Review Summary: Horseback delivers the drone trip for all summers to come.2 of 2 thought this review was well written
Horseback is a one man doom/drone project by Jenks Miller and The Invisible Mountain is his second CD. After it's original release in 2009 it's now been picked up by Relapse and re-released. As far as I know nothing has been added to the record. It’s still the same four song 38 minute record.
The overall feel of The Invisible Mountain is very relaxed. Think Bohren und der Club of Gore being covered by Earth at twice the speed these bands normally play. Laid back but with drums, guitar, bass and keys.

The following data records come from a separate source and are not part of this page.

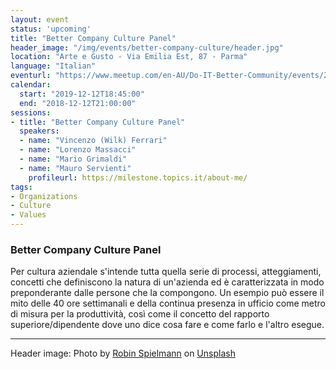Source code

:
 ```yaml
---
layout: event
status: 'upcoming'
title: "Better Company Culture Panel"
header_image: "/img/events/better-company-culture/header.jpg"
location: "Arte e Gusto - Via Emilia Est, 87 - Parma"
language: "Italian"
eventurl: "https://www.meetup.com/en-AU/Do-IT-Better-Community/events/266723560/"
calendar:
  start: "2019-12-12T18:45:00"
  end: "2018-12-12T21:00:00"
sessions:
- title: "Better Company Culture Panel"
  speakers:
  - name: "Vincenzo (Wilk) Ferrari"
  - name: "Lorenzo Massacci"
  - name: "Mario Grimaldi"
  - name: "Mauro Servienti"
    profileurl: https://milestone.topics.it/about-me/
tags:
- Organizations
- Culture
- Values
---
```


### Better Company Culture Panel

Per cultura aziendale s'intende tutta quella serie di processi, atteggiamenti, concetti che definiscono la natura di un'azienda ed è caratterizzata in modo preponderante dalle persone che la compongono. Un esempio può essere il mito delle 40 ore settimanali e della continua presenza in ufficio come metro di misura per la produttività, così come il concetto del rapporto superiore/dipendente dove uno dice cosa fare e come farlo e l'altro esegue.

---

Header image: Photo by [Robin Spielmann](https://unsplash.com/@iamrbn?utm_source=unsplash&utm_medium=referral&utm_content=creditCopyText) on [Unsplash](https://unsplash.com/s/photos/parma?utm_source=unsplash&utm_medium=referral&utm_content=creditCopyText)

Mix in a little 70’s spacerock, a bit of Altar of Plagues and even some post-rock. Listen to the first few minutes of “Hatecloud Dissolving Into Nothing” and you’ll swear this was a postrock album. I actually can’t hear a word he is singing and it sure doesn’t sound like happy hippie music, but still this is a very relaxing in the sun type album.
The fact you can’t really hear what he is singing has nothing to do with the production. There is nothing wrong with that. All instruments are present in the mix and nothing is ever drowning in bass or too present. A very clear sounding record.
The basic song structure for all four songs is pretty much the same. Pick a riff, be it bass or guitar, play a semi-clean melody line over it and keep repeating this for at least 6 minutes with a few small variations. Every now and then the vocals flow in and out, but most of the time it’s the riff and the melody line that drive the song. And Horseback does that very well.
The only downside to this album are the vocals. They will probably determine if you’ll go out and buy this record. The raw, heavily effect driven, black metal vocals are always in the background but because of the style they are very present and will probably scare you away the first time you listen to The Invisible Mountain. They did that to me. Even though I really liked the music I pressed stop the first time the vocals came in. But after a few spins it was the overall feel of this great doom/drone/postrock trip that is The Invisible Mountain that won me over.